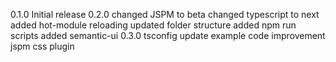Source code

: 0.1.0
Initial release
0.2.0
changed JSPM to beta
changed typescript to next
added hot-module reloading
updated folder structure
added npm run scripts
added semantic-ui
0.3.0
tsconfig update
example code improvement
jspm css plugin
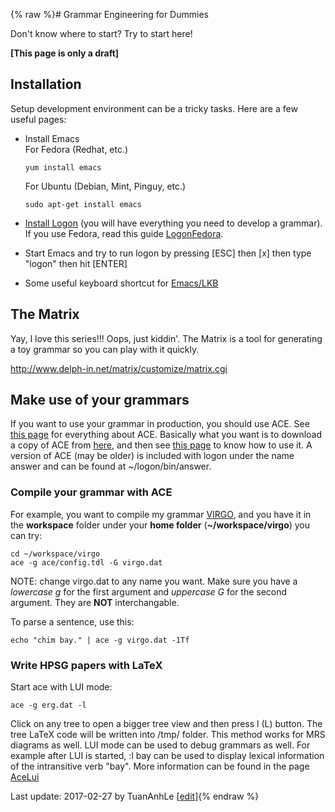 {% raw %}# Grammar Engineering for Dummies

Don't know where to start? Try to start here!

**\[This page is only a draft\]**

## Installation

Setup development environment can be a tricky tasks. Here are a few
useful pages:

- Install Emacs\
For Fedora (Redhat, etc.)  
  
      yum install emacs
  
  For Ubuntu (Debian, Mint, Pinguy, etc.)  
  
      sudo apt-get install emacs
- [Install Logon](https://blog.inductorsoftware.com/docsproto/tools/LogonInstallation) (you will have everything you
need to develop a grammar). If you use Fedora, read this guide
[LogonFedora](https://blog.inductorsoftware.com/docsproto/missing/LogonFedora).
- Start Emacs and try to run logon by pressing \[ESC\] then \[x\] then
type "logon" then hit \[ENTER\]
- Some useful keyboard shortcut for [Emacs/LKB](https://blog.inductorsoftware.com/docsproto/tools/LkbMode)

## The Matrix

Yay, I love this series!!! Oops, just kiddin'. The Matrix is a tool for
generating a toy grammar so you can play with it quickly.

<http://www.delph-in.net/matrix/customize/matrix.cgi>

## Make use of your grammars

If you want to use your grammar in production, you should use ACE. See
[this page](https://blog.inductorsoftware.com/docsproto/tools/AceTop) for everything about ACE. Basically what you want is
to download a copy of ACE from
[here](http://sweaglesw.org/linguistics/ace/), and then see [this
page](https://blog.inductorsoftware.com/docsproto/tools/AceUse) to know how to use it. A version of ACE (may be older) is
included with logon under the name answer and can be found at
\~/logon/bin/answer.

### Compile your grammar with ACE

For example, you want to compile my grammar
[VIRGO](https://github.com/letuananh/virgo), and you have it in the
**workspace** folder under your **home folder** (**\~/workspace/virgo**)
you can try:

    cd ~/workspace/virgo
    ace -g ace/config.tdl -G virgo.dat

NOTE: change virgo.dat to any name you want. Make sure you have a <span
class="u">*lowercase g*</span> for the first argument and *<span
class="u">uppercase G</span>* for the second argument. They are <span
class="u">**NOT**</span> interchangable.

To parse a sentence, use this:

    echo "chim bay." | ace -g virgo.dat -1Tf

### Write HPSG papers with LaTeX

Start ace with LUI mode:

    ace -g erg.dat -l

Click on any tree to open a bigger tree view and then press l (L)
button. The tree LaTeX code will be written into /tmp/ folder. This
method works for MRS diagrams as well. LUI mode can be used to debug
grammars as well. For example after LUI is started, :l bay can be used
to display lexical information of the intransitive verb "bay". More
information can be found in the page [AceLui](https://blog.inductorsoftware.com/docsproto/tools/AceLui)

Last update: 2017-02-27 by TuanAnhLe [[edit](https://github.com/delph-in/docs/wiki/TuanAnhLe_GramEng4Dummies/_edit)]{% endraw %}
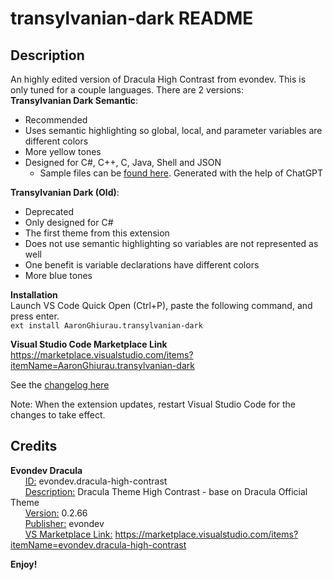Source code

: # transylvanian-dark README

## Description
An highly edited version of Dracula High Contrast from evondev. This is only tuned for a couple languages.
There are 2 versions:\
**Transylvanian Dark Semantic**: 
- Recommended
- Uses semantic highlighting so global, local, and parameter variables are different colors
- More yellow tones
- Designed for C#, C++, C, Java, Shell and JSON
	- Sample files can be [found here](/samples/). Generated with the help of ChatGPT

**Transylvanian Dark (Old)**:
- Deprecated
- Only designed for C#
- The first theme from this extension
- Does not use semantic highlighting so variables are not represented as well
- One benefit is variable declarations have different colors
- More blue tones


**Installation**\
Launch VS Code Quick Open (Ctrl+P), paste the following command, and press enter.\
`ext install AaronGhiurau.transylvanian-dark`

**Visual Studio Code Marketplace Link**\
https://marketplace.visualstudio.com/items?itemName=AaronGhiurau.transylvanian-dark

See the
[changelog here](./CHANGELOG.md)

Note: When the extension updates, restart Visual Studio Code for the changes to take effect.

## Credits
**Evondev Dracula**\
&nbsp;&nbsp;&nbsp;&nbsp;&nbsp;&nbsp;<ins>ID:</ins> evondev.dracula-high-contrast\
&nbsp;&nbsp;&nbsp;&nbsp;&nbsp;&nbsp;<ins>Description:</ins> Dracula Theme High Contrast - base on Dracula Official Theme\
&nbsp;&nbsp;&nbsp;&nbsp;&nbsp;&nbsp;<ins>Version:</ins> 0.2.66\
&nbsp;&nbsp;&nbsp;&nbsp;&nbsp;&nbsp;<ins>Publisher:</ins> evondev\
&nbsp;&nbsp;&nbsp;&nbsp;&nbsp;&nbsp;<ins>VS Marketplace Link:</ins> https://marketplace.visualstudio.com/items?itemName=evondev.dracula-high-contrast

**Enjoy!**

──────────

Aim of the exercise:
Repeat each line of the records exactly. Do not include the pictures.

Result of this exercise:
Source code

: 0.1.0
Initial release
0.2.0
changed JSPM to beta
changed typescript to next
added hot-module reloading
updated folder structure
added npm run scripts
added semantic-ui
0.3.0
tsconfig update
example code improvement
jspm css plugin
 {% raw %}# Grammar Engineering for Dummies

Don't know where to start? Try to start here!

**\[This page is only a draft\]**

## Installation

Setup development environment can be a tricky tasks. Here are a few
useful pages:

- Install Emacs\
For Fedora (Redhat, etc.)  
  
      yum install emacs
  
  For Ubuntu (Debian, Mint, Pinguy, etc.)  
  
      sudo apt-get install emacs
- [Install Logon](https://blog.inductorsoftware.com/docsproto/tools/LogonInstallation) (you will have everything you
need to develop a grammar). If you use Fedora, read this guide
[LogonFedora](https://blog.inductorsoftware.com/docsproto/missing/LogonFedora).
- Start Emacs and try to run logon by pressing \[ESC\] then \[x\] then
type "logon" then hit \[ENTER\]
- Some useful keyboard shortcut for [Emacs/LKB](https://blog.inductorsoftware.com/docsproto/tools/LkbMode)

## The Matrix

Yay, I love this series!!! Oops, just kiddin'. The Matrix is a tool for
generating a toy grammar so you can play with it quickly.

<http://www.delph-in.net/matrix/customize/matrix.cgi>

## Make use of your grammars

If you want to use your grammar in production, you should use ACE. See
[this page](https://blog.inductorsoftware.com/docsproto/tools/AceTop) for everything about ACE. Basically what you want is
to download a copy of ACE from
[here](http://sweaglesw.org/linguistics/ace/), and then see [this
page](https://blog.inductorsoftware.com/docsproto/tools/AceUse) to know how to use it. A version of ACE (may be older) is
included with logon under the name answer and can be found at
\~/logon/bin/answer.

### Compile your grammar with ACE

For example, you want to compile my grammar
[VIRGO](https://github.com/letuananh/virgo), and you have it in the
**workspace** folder under your **home folder** (**\~/workspace/virgo**)
you can try:

    cd ~/workspace/virgo
    ace -g ace/config.tdl -G virgo.dat

NOTE: change virgo.dat to any name you want. Make sure you have a <span
class="u">*lowercase g*</span> for the first argument and *<span
class="u">uppercase G</span>* for the second argument. They are <span
class="u">**NOT**</span> interchangable.

To parse a sentence, use this:

    echo "chim bay." | ace -g virgo.dat -1Tf

### Write HPSG papers with LaTeX

Start ace with LUI mode:

    ace -g erg.dat -l

Click on any tree to open a bigger tree view and then press l (L)
button. The tree LaTeX code will be written into /tmp/ folder. This
method works for MRS diagrams as well. LUI mode can be used to debug
grammars as well. For example after LUI is started, :l bay can be used
to display lexical information of the intransitive verb "bay". More
information can be found in the page [AceLui](https://blog.inductorsoftware.com/docsproto/tools/AceLui)

Last update: 2017-02-27 by TuanAnhLe [[edit](https://github.com/delph-in/docs/wiki/TuanAnhLe_GramEng4Dummies/_edit)]{% endraw %}
Source code

: # transylvanian-dark README

## Description
An highly edited version of Dracula High Contrast from evondev. This is only tuned for a couple languages.
There are 2 versions:\
**Transylvanian Dark Semantic**: 
- Recommended
- Uses semantic highlighting so global, local, and parameter variables are different colors
- More yellow tones
- Designed for C#, C++, C, Java, Shell and JSON
	- Sample files can be [found here](/samples/). Generated with the help of ChatGPT

**Transylvanian Dark (Old)**:
- Deprecated
- Only designed for C#
- The first theme from this extension
- Does not use semantic highlighting so variables are not represented as well
- One benefit is variable declarations have different colors
- More blue tones


**Installation**\
Launch VS Code Quick Open (Ctrl+P), paste the following command, and press enter.\
`ext install AaronGhiurau.transylvanian-dark`

**Visual Studio Code Marketplace Link**\
https://marketplace.visualstudio.com/items?itemName=AaronGhiurau.transylvanian-dark

See the
[changelog here](./CHANGELOG.md)

Note: When the extension updates, restart Visual Studio Code for the changes to take effect.

## Credits
**Evondev Dracula**\
&nbsp;&nbsp;&nbsp;&nbsp;&nbsp;&nbsp;<ins>ID:</ins> evondev.dracula-high-contrast\
&nbsp;&nbsp;&nbsp;&nbsp;&nbsp;&nbsp;<ins>Description:</ins> Dracula Theme High Contrast - base on Dracula Official Theme\
&nbsp;&nbsp;&nbsp;&nbsp;&nbsp;&nbsp;<ins>Version:</ins> 0.2.66\
&nbsp;&nbsp;&nbsp;&nbsp;&nbsp;&nbsp;<ins>Publisher:</ins> evondev\
&nbsp;&nbsp;&nbsp;&nbsp;&nbsp;&nbsp;<ins>VS Marketplace Link:</ins> https://marketplace.visualstudio.com/items?itemName=evondev.dracula-high-contrast

**Enjoy!**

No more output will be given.